Economic Pulse: Australia’s productivity conundrum

All business owners have an instinctive feel for their own business’ productivity.

How much they spend on capital, labour and maintenance, and how much they sell at the end of it, directly determines their profits after all. Ultimately, what every business wants is to be more productive than its competitors.

Australian productivity as a whole is far more nebulous as a concept. But almost nothing in economics is as important. In the short term, productivity is an esoteric and abstract series of measurements. In the long run, it is everything. Productivity is why some countries are richer than others, why their citizens live in more comfort, and why you’re paid what you are.

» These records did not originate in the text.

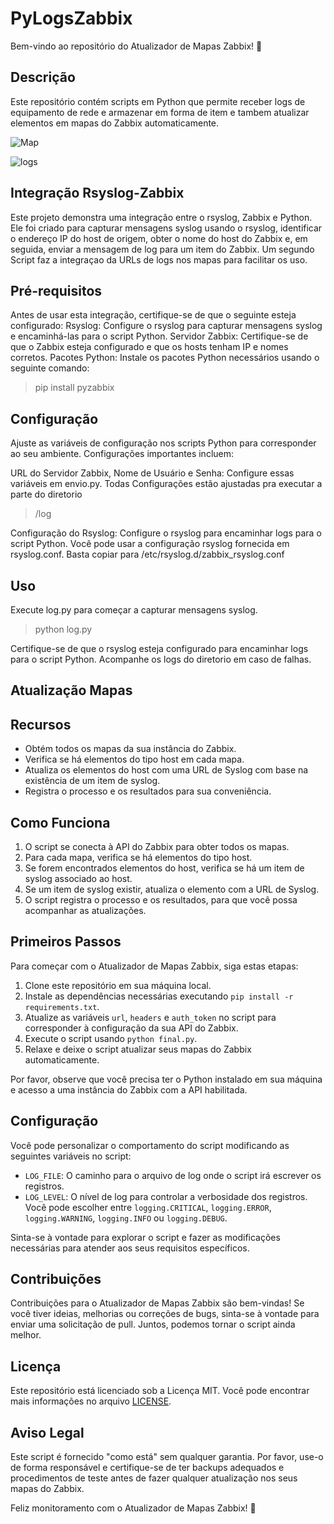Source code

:#

#  PyLogsZabbix

Bem-vindo ao repositório do Atualizador de Mapas Zabbix! 🚀

## Descrição

Este repositório contém scripts em Python que permite receber logs de equipamento de rede e armazenar em forma de item e tambem atualizar elementos em mapas do Zabbix automaticamente. 

![Map](https://github.com/thiagoe/pylogszabbix/assets/18621801/d839c765-0070-4bd8-94c6-b379779d3644)

![logs](https://github.com/thiagoe/pylogszabbix/assets/18621801/a59d3783-6eae-4e7b-aad2-36d072ec9c64)

## Integração Rsyslog-Zabbix
Este projeto demonstra uma integração entre o rsyslog, Zabbix e Python. Ele foi criado para capturar mensagens syslog usando o rsyslog, identificar o endereço IP do host de origem, obter o nome do host do Zabbix e, em seguida, enviar a mensagem de log para um item do Zabbix.
Um segundo Script faz a integraçao da URLs de logs nos mapas para facilitar os uso.

## Pré-requisitos
Antes de usar esta integração, certifique-se de que o seguinte esteja configurado:
Rsyslog: Configure o rsyslog para capturar mensagens syslog e encaminhá-las para o script Python.
Servidor Zabbix: Certifique-se de que o Zabbix esteja configurado e que os hosts tenham IP e nomes corretos.
Pacotes Python: Instale os pacotes Python necessários usando o seguinte comando:

> pip install pyzabbix

## Configuração
Ajuste as variáveis de configuração nos scripts Python para corresponder ao seu ambiente. Configurações importantes incluem:

URL do Servidor Zabbix, Nome de Usuário e Senha: Configure essas variáveis em envio.py.
Todas Configurações estão ajustadas pra executar a parte do diretorio

>/log

Configuração do Rsyslog: Configure o rsyslog para encaminhar logs para o script Python. Você pode usar a configuração rsyslog fornecida em rsyslog.conf. Basta copiar para /etc/rsyslog.d/zabbix_rsyslog.conf

## Uso
Execute log.py para começar a capturar mensagens syslog.

> python log.py

Certifique-se de que o rsyslog esteja configurado para encaminhar logs para o script Python.
Acompanhe os logs do diretorio em caso de falhas.

## Atualização Mapas
## Recursos

- Obtém todos os mapas da sua instância do Zabbix.
- Verifica se há elementos do tipo host em cada mapa.
- Atualiza os elementos do host com uma URL de Syslog com base na existência de um item de syslog.
- Registra o processo e os resultados para sua conveniência.

## Como Funciona

1. O script se conecta à API do Zabbix para obter todos os mapas.
2. Para cada mapa, verifica se há elementos do tipo host.
3. Se forem encontrados elementos do host, verifica se há um item de syslog associado ao host.
4. Se um item de syslog existir, atualiza o elemento com a URL de Syslog.
5. O script registra o processo e os resultados, para que você possa acompanhar as atualizações.

## Primeiros Passos

Para começar com o Atualizador de Mapas Zabbix, siga estas etapas:

1. Clone este repositório em sua máquina local.
2. Instale as dependências necessárias executando `pip install -r requirements.txt`.
3. Atualize as variáveis `url`, `headers` e `auth_token` no script para corresponder à configuração da sua API do Zabbix.
4. Execute o script usando `python final.py`.
5. Relaxe e deixe o script atualizar seus mapas do Zabbix automaticamente.

Por favor, observe que você precisa ter o Python instalado em sua máquina e acesso a uma instância do Zabbix com a API habilitada.

## Configuração

Você pode personalizar o comportamento do script modificando as seguintes variáveis no script:

- `LOG_FILE`: O caminho para o arquivo de log onde o script irá escrever os registros.
- `LOG_LEVEL`: O nível de log para controlar a verbosidade dos registros. Você pode escolher entre `logging.CRITICAL`, `logging.ERROR`, `logging.WARNING`, `logging.INFO` ou `logging.DEBUG`.

Sinta-se à vontade para explorar o script e fazer as modificações necessárias para atender aos seus requisitos específicos.

## Contribuições

Contribuições para o Atualizador de Mapas Zabbix são bem-vindas! Se você tiver ideias, melhorias ou correções de bugs, sinta-se à vontade para enviar uma solicitação de pull. Juntos, podemos tornar o script ainda melhor.

## Licença

Este repositório está licenciado sob a Licença MIT. Você pode encontrar mais informações no arquivo [LICENSE](LICENSE).

## Aviso Legal

Este script é fornecido "como está" sem qualquer garantia. Por favor, use-o de forma responsável e certifique-se de ter backups adequados e procedimentos de teste antes de fazer qualquer atualização nos seus mapas do Zabbix.

Feliz monitoramento com o Atualizador de Mapas Zabbix! 🌟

But the statistics we have on productivity are notoriously complex, and only account for what Canberra’s policy wonks call the ‘market sector’, which leads to things funded by the government or on not-for-profit terms being excluded for lack of available data. This is despite the health industry being one of Australia’s largest.

The Productivity Commission is trying to clarify just where we stand, and last week released the first of what will be an annual Productivity Update. The publication, a summary of Australia’s productivity situation, is important, if somewhat dry.

What becomes clear from reading it is that the story of Australian productivity – defined as what Australian businesses produce for the inputs they put in – is far more complex and varied than what you usually read.

A capital problem

Here’s something you probably didn’t know about productivity: if we go on Australia’s past performance, recent years have seen decent productivity growth in the one area you hear the most about. Labour productivity, which is tied up with calls for a loosening of our industrial relations framework, is at nowhere near crisis levels. It’s continued its fairly steady upwards trajectory since the 1990s.

What has plunged is capital productivity, which is a measure of how much employers get in product out of every dollar they spend on capital – in this case meaning equipment and land. It’s capital productivity which has the problem, and as a result, our multifactor productivity, which is what it sounds like, hasn’t moved much in the past 20 years. It’s now below its peaks in 2003-4.

Why has capital productivity plunged? It’s largely because of the mining industry. Mining investment has grown every year for much of the past decade as resource deposits take more and more equipment to haul out of the ground due to the depletion of the easiest-to-reach deposits.